2. `example_integration.go` calls `machineid.ID()` directly instead of `GetMachineID()`
**Action:** Not fixed in this pass (requires careful analysis of downstream effects). Flagged as D-1 fix prompt input. See `docs/Refactor_A_Series.md` Task 6 for full analysis.
---
## DEV-025: Background token cleanup without context cancellation (B-1)
**Issue:** The background token cleanup goroutine in main.go uses a simple `time.NewTicker` loop without `context.Context` cancellation. main.go doesn't have a server-level context, so clean shutdown is handled by the deferred shutdown block and process signals.
**Impact:** On server shutdown, the goroutine is killed by the OS. No data loss risk — `CleanupExpiredTokens` is a DELETE query that's atomic.
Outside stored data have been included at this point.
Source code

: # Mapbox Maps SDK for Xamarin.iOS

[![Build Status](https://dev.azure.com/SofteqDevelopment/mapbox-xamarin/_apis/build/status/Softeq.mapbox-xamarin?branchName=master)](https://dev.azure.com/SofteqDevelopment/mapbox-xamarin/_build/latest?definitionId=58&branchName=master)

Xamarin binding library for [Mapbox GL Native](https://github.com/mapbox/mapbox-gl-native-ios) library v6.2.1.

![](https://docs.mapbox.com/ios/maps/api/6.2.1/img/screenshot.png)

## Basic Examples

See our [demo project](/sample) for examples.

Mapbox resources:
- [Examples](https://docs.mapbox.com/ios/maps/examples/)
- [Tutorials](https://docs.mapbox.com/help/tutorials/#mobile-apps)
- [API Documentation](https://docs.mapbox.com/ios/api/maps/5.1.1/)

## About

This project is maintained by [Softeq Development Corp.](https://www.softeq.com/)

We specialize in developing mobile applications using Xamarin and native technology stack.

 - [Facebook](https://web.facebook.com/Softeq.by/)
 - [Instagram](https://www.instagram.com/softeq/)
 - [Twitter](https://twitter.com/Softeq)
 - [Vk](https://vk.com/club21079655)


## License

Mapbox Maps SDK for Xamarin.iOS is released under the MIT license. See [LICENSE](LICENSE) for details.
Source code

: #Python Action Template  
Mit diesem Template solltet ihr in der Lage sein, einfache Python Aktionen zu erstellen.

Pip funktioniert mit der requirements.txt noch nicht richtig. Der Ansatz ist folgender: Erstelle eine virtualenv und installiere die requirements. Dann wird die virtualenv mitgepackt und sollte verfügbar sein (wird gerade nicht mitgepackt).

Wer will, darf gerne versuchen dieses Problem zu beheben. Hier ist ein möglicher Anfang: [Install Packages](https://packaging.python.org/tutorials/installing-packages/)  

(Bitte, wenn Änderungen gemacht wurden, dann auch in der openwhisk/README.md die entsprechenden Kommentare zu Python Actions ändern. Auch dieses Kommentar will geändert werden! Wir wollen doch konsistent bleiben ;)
The ticker approach is consistent with the existing offline-agent-check goroutine (same pattern, same file).
---
## DEV-026: Migration 024 fix uses Option B — existing columns (B-1)
**Issue:** Migration 024 referenced a `deprecated` column that doesn't exist. Two options: (A) add the column in a new migration, (B) use existing `enabled`/`auto_run` columns.
**Decision:** Option B. The migration's intent is to disable the legacy updates subsystem. `SET enabled = false, auto_run = false` achieves this using columns already in the schema (migration 015). Adding an unused `deprecated` column would be unnecessary complexity.
---
## DEV-027: Duplicate migration numbers resolved with suffix letters (B-1)
**Issue:** Migrations 009 and 012 each had two files with the same numeric prefix.
**Decision:** Renamed second files to `009b` and `012b`. The runner sorts lexically (`sort.Strings`), so `009b_add_retry_tracking.up.sql` sorts after `009_add_agent_version_tracking.up.sql` correctly. This preserves the original execution order and doesn't require a full renumber.
---
## DEV-028: Migration 018 renumbered to 027 (B-1)
**Issue:** `018_create_scanner_config_table.sql` had wrong file suffix (.sql not .up.sql) AND shared number 018 with `018_create_metrics_and_docker_tables.up.sql`.
**Decision:** Renumbered to 027. The scanner_config table has never been created by the runner (it was skipped due to wrong suffix), so existing databases don't have it. Number 027 is after all existing migrations, ensuring it runs last in the sequence.